Uno de los eslabones más delicados de la función gubernamental es la asesoría de cuerpos especializados para la toma de decisión. Los gobiernos tienen funcionarios expertos que les proveen información técnicamente sólida que les facilita tomar decisiones oportunas y relevantes para conducir los asuntos nacionales.

Los presidentes son, por diseño institucional, las personas mejor informadas de un país. Reciben los expedientes mejor elaborados, de modo que las decisiones que toman, se formulan con el más alto grado de conciencia de las implicaciones que una decisión puede tener. En los estudios de teoría de la decisión, el capítulo mejor explorado es el de los sistemas de inteligencia, pero no es el único. El Inegi y el Instituto Nacional de Ecología y Cambio Climático cumplen una función similar.
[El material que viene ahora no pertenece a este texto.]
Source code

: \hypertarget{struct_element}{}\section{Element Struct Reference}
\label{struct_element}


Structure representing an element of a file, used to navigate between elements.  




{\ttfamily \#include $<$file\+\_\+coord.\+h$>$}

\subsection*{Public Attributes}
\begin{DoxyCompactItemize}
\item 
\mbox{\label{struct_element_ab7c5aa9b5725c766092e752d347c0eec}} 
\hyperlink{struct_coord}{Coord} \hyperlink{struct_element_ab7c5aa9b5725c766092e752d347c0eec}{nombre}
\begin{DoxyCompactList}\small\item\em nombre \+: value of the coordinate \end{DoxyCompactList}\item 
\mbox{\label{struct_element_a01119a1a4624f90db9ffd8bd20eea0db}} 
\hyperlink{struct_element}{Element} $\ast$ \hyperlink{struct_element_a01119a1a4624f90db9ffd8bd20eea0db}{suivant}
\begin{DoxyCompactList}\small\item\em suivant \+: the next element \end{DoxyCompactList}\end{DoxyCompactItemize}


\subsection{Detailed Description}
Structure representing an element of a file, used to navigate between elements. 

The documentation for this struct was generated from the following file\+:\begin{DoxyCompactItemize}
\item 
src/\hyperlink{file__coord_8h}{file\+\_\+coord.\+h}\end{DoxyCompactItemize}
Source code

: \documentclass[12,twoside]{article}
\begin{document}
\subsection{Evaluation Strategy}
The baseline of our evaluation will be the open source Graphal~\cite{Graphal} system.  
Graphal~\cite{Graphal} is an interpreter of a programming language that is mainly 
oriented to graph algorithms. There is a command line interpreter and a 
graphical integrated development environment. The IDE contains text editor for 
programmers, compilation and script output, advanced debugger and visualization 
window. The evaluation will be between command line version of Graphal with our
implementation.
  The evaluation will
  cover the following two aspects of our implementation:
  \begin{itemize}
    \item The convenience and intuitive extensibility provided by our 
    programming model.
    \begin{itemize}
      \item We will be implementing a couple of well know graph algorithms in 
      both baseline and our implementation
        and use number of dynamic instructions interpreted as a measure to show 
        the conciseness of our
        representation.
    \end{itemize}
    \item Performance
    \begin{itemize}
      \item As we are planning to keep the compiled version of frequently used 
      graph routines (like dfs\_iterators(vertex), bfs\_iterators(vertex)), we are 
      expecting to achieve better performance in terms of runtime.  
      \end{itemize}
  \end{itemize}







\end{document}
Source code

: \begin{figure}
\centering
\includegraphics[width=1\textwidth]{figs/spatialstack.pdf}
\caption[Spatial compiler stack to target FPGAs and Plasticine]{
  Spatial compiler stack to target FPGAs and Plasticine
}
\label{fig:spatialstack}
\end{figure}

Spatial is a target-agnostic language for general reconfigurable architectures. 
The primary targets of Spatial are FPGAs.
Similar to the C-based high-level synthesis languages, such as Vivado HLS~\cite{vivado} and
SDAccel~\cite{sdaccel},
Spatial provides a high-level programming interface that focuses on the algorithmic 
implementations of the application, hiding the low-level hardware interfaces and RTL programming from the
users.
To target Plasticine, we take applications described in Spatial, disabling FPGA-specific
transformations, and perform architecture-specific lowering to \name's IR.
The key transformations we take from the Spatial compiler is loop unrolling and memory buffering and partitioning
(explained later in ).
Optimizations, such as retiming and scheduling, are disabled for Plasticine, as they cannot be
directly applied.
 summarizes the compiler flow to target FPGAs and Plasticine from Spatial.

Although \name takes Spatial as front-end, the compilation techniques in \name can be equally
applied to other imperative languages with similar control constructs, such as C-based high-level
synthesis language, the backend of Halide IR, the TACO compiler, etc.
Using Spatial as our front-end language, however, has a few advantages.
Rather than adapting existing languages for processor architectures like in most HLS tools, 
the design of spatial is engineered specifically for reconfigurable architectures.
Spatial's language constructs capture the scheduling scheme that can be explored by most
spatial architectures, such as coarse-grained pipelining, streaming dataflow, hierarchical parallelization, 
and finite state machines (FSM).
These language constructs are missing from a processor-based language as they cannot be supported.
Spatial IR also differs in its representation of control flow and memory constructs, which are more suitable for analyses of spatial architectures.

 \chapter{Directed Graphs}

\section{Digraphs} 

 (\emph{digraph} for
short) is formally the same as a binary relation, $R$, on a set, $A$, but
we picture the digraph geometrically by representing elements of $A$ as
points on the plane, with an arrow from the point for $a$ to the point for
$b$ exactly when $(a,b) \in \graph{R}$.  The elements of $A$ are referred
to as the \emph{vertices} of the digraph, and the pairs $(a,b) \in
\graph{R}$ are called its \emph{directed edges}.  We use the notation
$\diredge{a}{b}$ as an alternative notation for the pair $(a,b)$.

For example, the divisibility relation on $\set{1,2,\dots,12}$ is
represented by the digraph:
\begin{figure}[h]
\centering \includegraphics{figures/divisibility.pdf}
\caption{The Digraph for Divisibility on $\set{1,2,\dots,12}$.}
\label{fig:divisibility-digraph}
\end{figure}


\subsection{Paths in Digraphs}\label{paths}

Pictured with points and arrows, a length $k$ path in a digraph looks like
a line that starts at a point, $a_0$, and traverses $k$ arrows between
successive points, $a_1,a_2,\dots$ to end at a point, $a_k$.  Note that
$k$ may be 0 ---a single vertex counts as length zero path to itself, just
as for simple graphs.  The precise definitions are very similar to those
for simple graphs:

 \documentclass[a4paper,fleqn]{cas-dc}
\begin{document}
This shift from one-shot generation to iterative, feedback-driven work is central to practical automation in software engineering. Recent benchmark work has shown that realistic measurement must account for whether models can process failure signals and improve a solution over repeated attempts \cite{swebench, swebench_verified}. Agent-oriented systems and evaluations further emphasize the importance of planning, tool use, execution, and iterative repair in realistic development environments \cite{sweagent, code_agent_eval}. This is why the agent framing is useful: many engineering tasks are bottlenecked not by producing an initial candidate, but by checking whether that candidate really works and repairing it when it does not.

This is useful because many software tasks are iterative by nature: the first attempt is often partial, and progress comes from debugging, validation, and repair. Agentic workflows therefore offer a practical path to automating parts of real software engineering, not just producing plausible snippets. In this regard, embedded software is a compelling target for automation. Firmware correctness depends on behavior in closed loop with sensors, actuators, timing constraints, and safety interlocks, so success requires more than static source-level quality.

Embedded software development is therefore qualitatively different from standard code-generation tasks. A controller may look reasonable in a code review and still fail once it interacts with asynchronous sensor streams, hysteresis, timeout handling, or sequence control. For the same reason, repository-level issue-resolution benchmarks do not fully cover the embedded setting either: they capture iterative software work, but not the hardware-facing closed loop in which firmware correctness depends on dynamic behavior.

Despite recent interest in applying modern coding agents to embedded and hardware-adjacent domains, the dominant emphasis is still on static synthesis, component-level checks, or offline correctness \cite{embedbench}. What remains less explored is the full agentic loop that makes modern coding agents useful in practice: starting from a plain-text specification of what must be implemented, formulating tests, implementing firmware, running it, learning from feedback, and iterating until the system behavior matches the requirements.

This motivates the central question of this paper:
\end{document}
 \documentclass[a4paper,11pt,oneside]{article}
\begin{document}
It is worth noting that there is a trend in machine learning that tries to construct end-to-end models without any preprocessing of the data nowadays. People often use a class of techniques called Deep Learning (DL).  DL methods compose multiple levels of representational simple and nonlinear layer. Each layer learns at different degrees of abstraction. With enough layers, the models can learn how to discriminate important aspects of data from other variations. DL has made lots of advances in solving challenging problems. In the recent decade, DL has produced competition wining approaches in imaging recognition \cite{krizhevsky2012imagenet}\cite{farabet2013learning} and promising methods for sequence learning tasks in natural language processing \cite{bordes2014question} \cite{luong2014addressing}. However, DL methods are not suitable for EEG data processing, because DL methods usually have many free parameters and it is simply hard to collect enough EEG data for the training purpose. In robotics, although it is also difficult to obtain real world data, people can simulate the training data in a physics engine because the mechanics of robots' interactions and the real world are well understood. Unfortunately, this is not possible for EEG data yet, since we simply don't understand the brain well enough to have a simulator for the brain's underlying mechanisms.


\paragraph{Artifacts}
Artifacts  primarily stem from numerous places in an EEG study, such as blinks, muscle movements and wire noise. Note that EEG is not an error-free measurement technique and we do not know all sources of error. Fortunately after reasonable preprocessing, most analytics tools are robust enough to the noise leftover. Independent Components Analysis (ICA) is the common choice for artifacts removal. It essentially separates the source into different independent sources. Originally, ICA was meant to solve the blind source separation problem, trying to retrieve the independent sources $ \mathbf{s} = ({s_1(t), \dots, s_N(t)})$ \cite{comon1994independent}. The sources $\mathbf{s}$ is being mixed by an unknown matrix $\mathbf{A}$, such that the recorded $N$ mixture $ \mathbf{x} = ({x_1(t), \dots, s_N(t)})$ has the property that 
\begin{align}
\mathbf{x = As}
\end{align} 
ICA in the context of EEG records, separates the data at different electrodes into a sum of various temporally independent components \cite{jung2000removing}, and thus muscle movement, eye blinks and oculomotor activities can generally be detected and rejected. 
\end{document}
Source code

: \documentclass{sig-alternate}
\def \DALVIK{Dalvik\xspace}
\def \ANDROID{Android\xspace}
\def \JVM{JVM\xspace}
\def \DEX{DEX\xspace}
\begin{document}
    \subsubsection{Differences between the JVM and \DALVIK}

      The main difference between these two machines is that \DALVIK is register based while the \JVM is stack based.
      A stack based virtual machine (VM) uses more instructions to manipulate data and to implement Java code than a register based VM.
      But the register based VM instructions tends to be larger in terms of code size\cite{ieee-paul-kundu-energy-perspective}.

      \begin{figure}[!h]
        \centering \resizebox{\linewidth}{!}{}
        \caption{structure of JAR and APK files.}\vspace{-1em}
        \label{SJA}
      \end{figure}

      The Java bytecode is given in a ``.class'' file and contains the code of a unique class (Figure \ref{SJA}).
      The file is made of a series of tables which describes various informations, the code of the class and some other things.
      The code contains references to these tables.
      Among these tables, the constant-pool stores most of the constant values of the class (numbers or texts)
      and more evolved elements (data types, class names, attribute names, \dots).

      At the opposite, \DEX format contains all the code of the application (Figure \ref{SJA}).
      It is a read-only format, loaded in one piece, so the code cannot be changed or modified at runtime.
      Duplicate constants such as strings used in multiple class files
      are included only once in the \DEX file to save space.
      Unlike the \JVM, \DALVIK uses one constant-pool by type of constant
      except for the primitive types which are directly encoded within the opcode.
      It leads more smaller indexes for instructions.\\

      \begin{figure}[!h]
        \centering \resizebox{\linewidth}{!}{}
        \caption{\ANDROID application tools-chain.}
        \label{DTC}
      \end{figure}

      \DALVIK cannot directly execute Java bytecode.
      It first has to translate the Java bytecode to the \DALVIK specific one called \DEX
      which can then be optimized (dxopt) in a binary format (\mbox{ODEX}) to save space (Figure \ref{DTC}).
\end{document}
Los sistemas de inteligencia son esenciales porque anticipan los riesgos y analizan las trayectorias de los actores que, por la vía ilegal, intentan subvertir el orden constitucional o el estado de derecho. Con su auxilio, el Ejecutivo puede tener un panorama mucho más definido de la circunstancia prevaleciente en una región o en una coyuntura determinadas. Puede así gestionar los riesgos y amenazas con la mejor información disponible en fuentes abiertas y cerradas que incluyen intervenciones de comunicaciones y seguimiento de cuentas.

Los sistemas de inteligencia, como otros institutos especializados, deben tener autonomía técnica, pues es la única manera de proporcionar al Ejecutivo información precisa, alejada del cortesanismo agachón. La historia nos recuerda los riesgos que implica la politización servil de los órganos técnicos.

En el arranque de 1994, Salinas, instalado en la desmesura de quien se siente providencial, se percató tardíamente de que su órgano de inteligencia era proclive a la zalamería, la cual incluye aquello de que el Presidente es una especie de semidiós al que no hay que perturbar con interpretaciones alternas. Tampoco había que darle malas noticias o contrariar sus dicterios. Y ahí empezó la debacle. Cuando un mandatario no tiene capacidad de anticipar, su posibilidad de errar en la decisión se acrecienta. Perder capacidades técnicas, como las que provee el INECC, será nocivo para el tomador de decisión presente y los futuros.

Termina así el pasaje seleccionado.